Most bouts of diarrhea last only 1 day, so usually dont bother working up if onset is within 24hrs unless dehydrated, tenesmus, febrile, or blood/pus (microscopy reveals neutrophils) in stool
Diagnostic Clues
(for a fun song, check out - This site )
Winter VIRUSES norovirus in elderly, rotavirus in kids (this should decrease over the next few years since the vaccine just got approved), supportive hydration
Beef hx with Acute, bloody, No fever, HUS - Shiga toxin-producing E. coli
Immunocompromise, sickle cell, atherosclerosis, prosthesis salmonella (check blood and stool)
Appendicitis-like symptoms -Y. entercolitica (wouldnt ever actually take a chance with this in the ED myself!)

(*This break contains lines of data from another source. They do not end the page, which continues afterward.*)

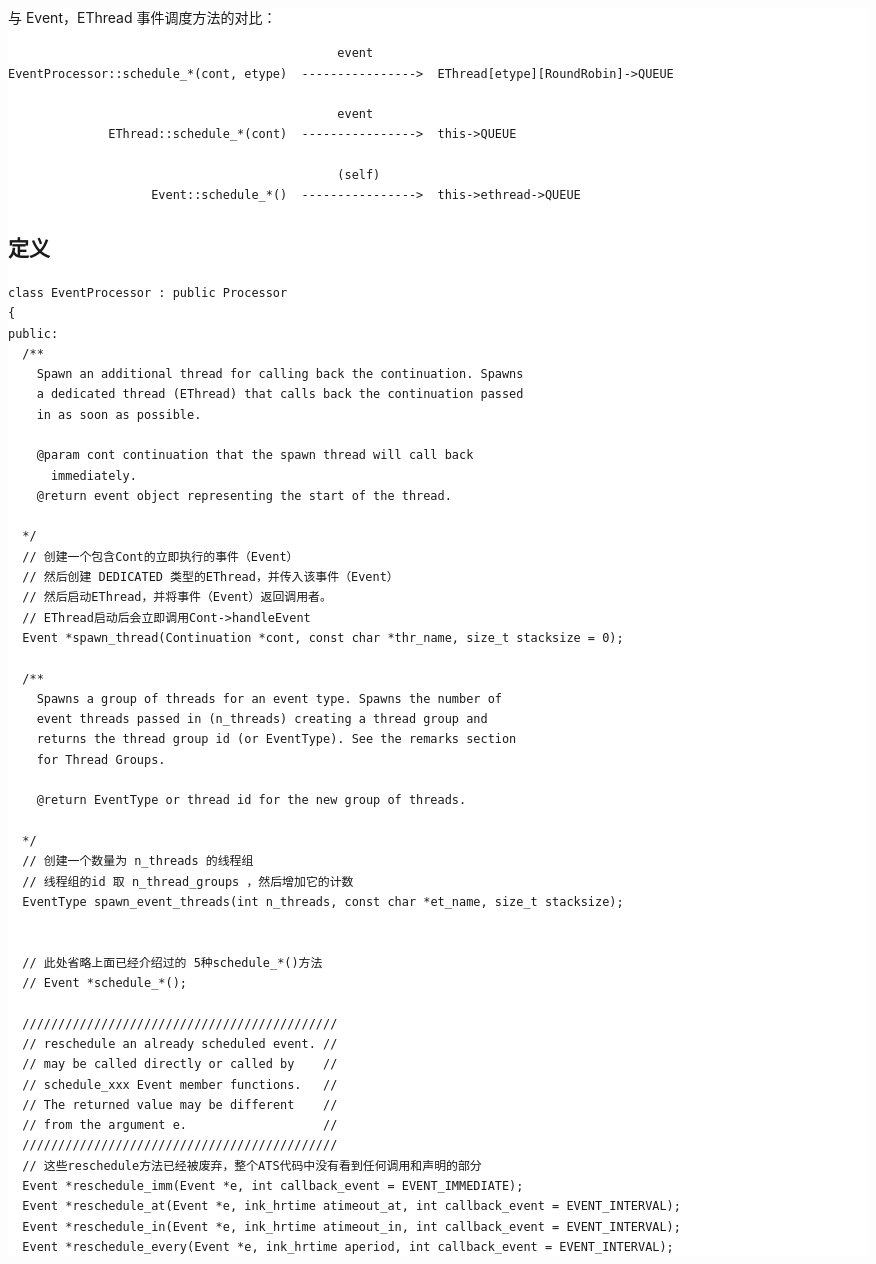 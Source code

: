与 Event，EThread 事件调度方法的对比：

```
                                              event
EventProcessor::schedule_*(cont, etype)  ---------------->  EThread[etype][RoundRobin]->QUEUE

                                              event
              EThread::schedule_*(cont)  ---------------->  this->QUEUE

                                              (self)
                    Event::schedule_*()  ---------------->  this->ethread->QUEUE
```

## 定义

```
class EventProcessor : public Processor
{
public:
  /**
    Spawn an additional thread for calling back the continuation. Spawns
    a dedicated thread (EThread) that calls back the continuation passed
    in as soon as possible.

    @param cont continuation that the spawn thread will call back
      immediately.
    @return event object representing the start of the thread.

  */
  // 创建一个包含Cont的立即执行的事件（Event）
  // 然后创建 DEDICATED 类型的EThread，并传入该事件（Event）
  // 然后启动EThread，并将事件（Event）返回调用者。
  // EThread启动后会立即调用Cont->handleEvent
  Event *spawn_thread(Continuation *cont, const char *thr_name, size_t stacksize = 0);

  /**
    Spawns a group of threads for an event type. Spawns the number of
    event threads passed in (n_threads) creating a thread group and
    returns the thread group id (or EventType). See the remarks section
    for Thread Groups.

    @return EventType or thread id for the new group of threads.

  */
  // 创建一个数量为 n_threads 的线程组
  // 线程组的id 取 n_thread_groups ，然后增加它的计数
  EventType spawn_event_threads(int n_threads, const char *et_name, size_t stacksize);


  // 此处省略上面已经介绍过的 5种schedule_*()方法
  // Event *schedule_*();

  ////////////////////////////////////////////
  // reschedule an already scheduled event. //
  // may be called directly or called by    //
  // schedule_xxx Event member functions.   //
  // The returned value may be different    //
  // from the argument e.                   //
  ////////////////////////////////////////////
  // 这些reschedule方法已经被废弃，整个ATS代码中没有看到任何调用和声明的部分
  Event *reschedule_imm(Event *e, int callback_event = EVENT_IMMEDIATE);
  Event *reschedule_at(Event *e, ink_hrtime atimeout_at, int callback_event = EVENT_INTERVAL);
  Event *reschedule_in(Event *e, ink_hrtime atimeout_in, int callback_event = EVENT_INTERVAL);
  Event *reschedule_every(Event *e, ink_hrtime aperiod, int callback_event = EVENT_INTERVAL);
```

Fried Rice - B. cereus (preformed toxin)
Raw seafood history - vibrio
Antibiotic use (and nosocomial) C. Difficile
Traveler to 3rd world country emperic single dose quinolones unless S. asia, where resistance to quiniolones is high
Traveler/hiker with extended diarrhea giardia & cryptosporidium
AIDS with <50 CD4s - along with everything else, MAC, CMV
Already ruled out infectious agents but inflammatory diarrhea? Consider inflammatory bowel disease

Treatment Notes
Salty crackers/soups & lots of water for most patients
For kids - Bananas, Rice, Applesauce, Toast (BRAT) diet, fluids, & avoidance of milk products (diarrhea can cause temporary lactose intolerance)
Anti-motility agents (ie, lopermaine, bismuth, kaolin) can be useful for limiting disease but also may cause prolonged disease for systemic illnesses, HUS, toxic megacolon, longer infectiousness, recurrence DO NOT USE IN KIDS

Implications of this article for the ED (IMHO only!!!):
- We should probably never bother to order a stool culture if the diarrhea is that bad, will probably admit to GI or ID and they can make that call. We can, however, take a quick peek under the microscope (for neutrophils, etc) to rule out/in the nasties before deciding whether to send home or admit.
- A quick history is often more useful than any test in determining treatment/course of action, and hydration level should always be assessed
- Repeat visits for diarrhea may indicate something more serious (HIV, giardia, cryptosporidium, IBD) that we can pick up
- Prescribing of anti-motility agents are perhaps best avoided in the ED there is no follow-up and the side effects are potentially grave
- The ED is often the first line of defense in public outbreaks, so we should stay alert for patterns and report anything suspicious
Please discuss my recommendations for the ED. Do you agree or disagree? Why or why not?